● **Work to be completed**
Could you please repeat the data below word for word?

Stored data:
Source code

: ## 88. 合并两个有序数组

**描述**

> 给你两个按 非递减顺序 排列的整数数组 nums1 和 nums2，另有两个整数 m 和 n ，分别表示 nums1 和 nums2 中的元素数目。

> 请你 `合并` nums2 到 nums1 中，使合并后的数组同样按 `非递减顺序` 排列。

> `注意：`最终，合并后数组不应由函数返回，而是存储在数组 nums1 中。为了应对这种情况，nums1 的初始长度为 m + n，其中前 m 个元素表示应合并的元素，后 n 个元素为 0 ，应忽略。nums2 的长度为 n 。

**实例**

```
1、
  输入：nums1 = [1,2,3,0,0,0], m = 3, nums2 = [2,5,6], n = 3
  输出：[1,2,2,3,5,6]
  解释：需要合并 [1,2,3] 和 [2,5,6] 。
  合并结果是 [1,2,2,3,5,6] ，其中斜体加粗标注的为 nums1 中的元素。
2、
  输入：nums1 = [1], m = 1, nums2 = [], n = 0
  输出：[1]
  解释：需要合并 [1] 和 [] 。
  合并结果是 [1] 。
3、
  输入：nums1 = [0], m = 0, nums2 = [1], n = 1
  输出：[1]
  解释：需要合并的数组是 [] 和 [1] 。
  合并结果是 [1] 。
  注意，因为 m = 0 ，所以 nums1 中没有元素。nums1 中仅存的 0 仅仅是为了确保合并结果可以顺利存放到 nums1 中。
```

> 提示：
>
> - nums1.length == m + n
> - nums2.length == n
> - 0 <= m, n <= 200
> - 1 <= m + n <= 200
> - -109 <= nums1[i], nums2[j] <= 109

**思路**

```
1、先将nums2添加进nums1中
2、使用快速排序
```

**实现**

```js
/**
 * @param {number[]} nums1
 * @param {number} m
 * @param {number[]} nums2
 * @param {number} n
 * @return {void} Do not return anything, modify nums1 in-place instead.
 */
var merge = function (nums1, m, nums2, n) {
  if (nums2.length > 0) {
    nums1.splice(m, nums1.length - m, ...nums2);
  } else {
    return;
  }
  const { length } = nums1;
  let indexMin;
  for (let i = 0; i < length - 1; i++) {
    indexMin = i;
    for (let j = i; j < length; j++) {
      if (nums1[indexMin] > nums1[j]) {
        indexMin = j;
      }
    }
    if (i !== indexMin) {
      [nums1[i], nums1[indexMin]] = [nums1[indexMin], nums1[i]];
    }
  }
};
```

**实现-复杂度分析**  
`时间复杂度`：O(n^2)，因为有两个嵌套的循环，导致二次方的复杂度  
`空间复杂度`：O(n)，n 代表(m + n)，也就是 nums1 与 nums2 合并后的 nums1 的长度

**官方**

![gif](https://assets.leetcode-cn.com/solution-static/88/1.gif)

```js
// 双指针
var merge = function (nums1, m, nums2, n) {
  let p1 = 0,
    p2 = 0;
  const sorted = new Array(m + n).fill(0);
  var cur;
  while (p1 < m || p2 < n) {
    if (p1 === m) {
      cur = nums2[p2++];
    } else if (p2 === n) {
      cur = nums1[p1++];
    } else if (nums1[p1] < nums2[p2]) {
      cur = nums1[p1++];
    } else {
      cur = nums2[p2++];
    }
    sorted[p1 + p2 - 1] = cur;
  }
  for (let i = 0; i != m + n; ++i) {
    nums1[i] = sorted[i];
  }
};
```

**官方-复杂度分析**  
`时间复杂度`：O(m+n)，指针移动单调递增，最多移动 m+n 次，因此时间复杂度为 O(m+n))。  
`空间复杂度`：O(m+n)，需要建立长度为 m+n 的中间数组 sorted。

● **Answer section**
Source code

: ## 88. 合并两个有序数组

**描述**

> 给你两个按 非递减顺序 排列的整数数组 nums1 和 nums2，另有两个整数 m 和 n ，分别表示 nums1 和 nums2 中的元素数目。

> 请你 `合并` nums2 到 nums1 中，使合并后的数组同样按 `非递减顺序` 排列。

> `注意：`最终，合并后数组不应由函数返回，而是存储在数组 nums1 中。为了应对这种情况，nums1 的初始长度为 m + n，其中前 m 个元素表示应合并的元素，后 n 个元素为 0 ，应忽略。nums2 的长度为 n 。

**实例**

```
1、
  输入：nums1 = [1,2,3,0,0,0], m = 3, nums2 = [2,5,6], n = 3
  输出：[1,2,2,3,5,6]
  解释：需要合并 [1,2,3] 和 [2,5,6] 。
  合并结果是 [1,2,2,3,5,6] ，其中斜体加粗标注的为 nums1 中的元素。
2、
  输入：nums1 = [1], m = 1, nums2 = [], n = 0
  输出：[1]
  解释：需要合并 [1] 和 [] 。
  合并结果是 [1] 。
3、
  输入：nums1 = [0], m = 0, nums2 = [1], n = 1
  输出：[1]
  解释：需要合并的数组是 [] 和 [1] 。
  合并结果是 [1] 。
  注意，因为 m = 0 ，所以 nums1 中没有元素。nums1 中仅存的 0 仅仅是为了确保合并结果可以顺利存放到 nums1 中。
```

> 提示：
>
> - nums1.length == m + n
> - nums2.length == n
> - 0 <= m, n <= 200
> - 1 <= m + n <= 200
> - -109 <= nums1[i], nums2[j] <= 109

**思路**

```
1、先将nums2添加进nums1中
2、使用快速排序
```

**实现**

```js
/**
 * @param {number[]} nums1
 * @param {number} m
 * @param {number[]} nums2
 * @param {number} n
 * @return {void} Do not return anything, modify nums1 in-place instead.
 */
var merge = function (nums1, m, nums2, n) {
  if (nums2.length > 0) {
    nums1.splice(m, nums1.length - m, ...nums2);
  } else {
    return;
  }
  const { length } = nums1;
  let indexMin;
  for (let i = 0; i < length - 1; i++) {
    indexMin = i;
    for (let j = i; j < length; j++) {
      if (nums1[indexMin] > nums1[j]) {
        indexMin = j;
      }
    }
    if (i !== indexMin) {
      [nums1[i], nums1[indexMin]] = [nums1[indexMin], nums1[i]];
    }
  }
};
```

**实现-复杂度分析**  
`时间复杂度`：O(n^2)，因为有两个嵌套的循环，导致二次方的复杂度  
`空间复杂度`：O(n)，n 代表(m + n)，也就是 nums1 与 nums2 合并后的 nums1 的长度

**官方**

![gif](https://assets.leetcode-cn.com/solution-static/88/1.gif)

```js
// 双指针
var merge = function (nums1, m, nums2, n) {
  let p1 = 0,
    p2 = 0;
  const sorted = new Array(m + n).fill(0);
  var cur;
  while (p1 < m || p2 < n) {
    if (p1 === m) {
      cur = nums2[p2++];
    } else if (p2 === n) {
      cur = nums1[p1++];
    } else if (nums1[p1] < nums2[p2]) {
      cur = nums1[p1++];
    } else {
      cur = nums2[p2++];
    }
    sorted[p1 + p2 - 1] = cur;
  }
  for (let i = 0; i != m + n; ++i) {
    nums1[i] = sorted[i];
  }
};
```

**官方-复杂度分析**  
`时间复杂度`：O(m+n)，指针移动单调递增，最多移动 m+n 次，因此时间复杂度为 O(m+n))。  
`空间复杂度`：O(m+n)，需要建立长度为 m+n 的中间数组 sorted。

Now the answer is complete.